22 Sep Blues and Brews: Local Style
For many of us, the passage of summer is marked by Telluride’s Festivals. It begins with the excitement and anticipation of the Bluegrass Festival in June as school lets out and ends with the laid-back swagger of Blues and Brews in September as school resumes.
Blues and Brews calls us back to the Town Park, and to the exact same place many of us started the summer. Only this time, yellow and brown patches mark the surrounding mountains instead of the greens of early summer. This time, the crowds are smaller and temperatures a little cooler. There is a familial buzz in the park.
Local families gather around the jumpy house and climbing spire, high-school students come to listen to a set after their fall soccer games and cross-country meets, and families dance, together. Like all of Telluride’s festivals, Blues and Brews carries with it its own persona. She’s casual and groovy and weirdly family-friendly.

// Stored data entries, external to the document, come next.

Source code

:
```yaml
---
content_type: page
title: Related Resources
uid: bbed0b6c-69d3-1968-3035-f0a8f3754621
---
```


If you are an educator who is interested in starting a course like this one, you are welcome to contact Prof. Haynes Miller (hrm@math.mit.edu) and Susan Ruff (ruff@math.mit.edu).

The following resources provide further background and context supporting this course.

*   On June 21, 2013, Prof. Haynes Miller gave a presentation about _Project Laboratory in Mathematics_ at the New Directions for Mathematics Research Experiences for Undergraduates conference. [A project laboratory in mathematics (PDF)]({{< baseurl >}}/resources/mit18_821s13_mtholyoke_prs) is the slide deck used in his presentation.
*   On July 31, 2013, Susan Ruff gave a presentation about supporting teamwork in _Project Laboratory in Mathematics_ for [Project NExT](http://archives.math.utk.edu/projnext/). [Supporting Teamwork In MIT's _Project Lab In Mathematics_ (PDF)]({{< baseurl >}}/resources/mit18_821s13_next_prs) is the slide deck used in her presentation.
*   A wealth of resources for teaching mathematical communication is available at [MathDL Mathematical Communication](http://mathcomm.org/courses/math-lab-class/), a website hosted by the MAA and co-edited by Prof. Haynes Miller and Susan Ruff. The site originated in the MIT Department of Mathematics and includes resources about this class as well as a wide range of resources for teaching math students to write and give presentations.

She’s comforting like the deep amber of the fall beers she serves and mellow like the blues riffs that ground her. And she’s non-committal like the lovers that make up the content of most of her songs. She won’t get mad if you come and go.
Leave for a fall bike ride, come back in with the kids for a cold beer, Anders Osborne and some damn good fish tacos or dumplings. Have the sitter take the kids and stay for ZZ Top.
Return the next day and sit with friends as your kids climb the spire and rip through the jumpy castles then take them up front to see Taj Mahal’s fingers pick the banjo, swaying to the combination of blues, calypso and reggae and singing the familiar lyrics out loud.
Watch Sharon Jones passionately rip up the stage, referencing her fight with liver cancer as her inspiration to keep performing. Notice the suits and brass section of the Dap-Kings.
Look up as the sun begins to set and kisses the surrounding mountains with a pink glow, illuminating the park, the crowd and the kids.
The blues resonating from the stage and the passionate performances on it anchor the scene. Stay later than you should on Sunday night, because you don’t want it to end—neither the Festival nor summer.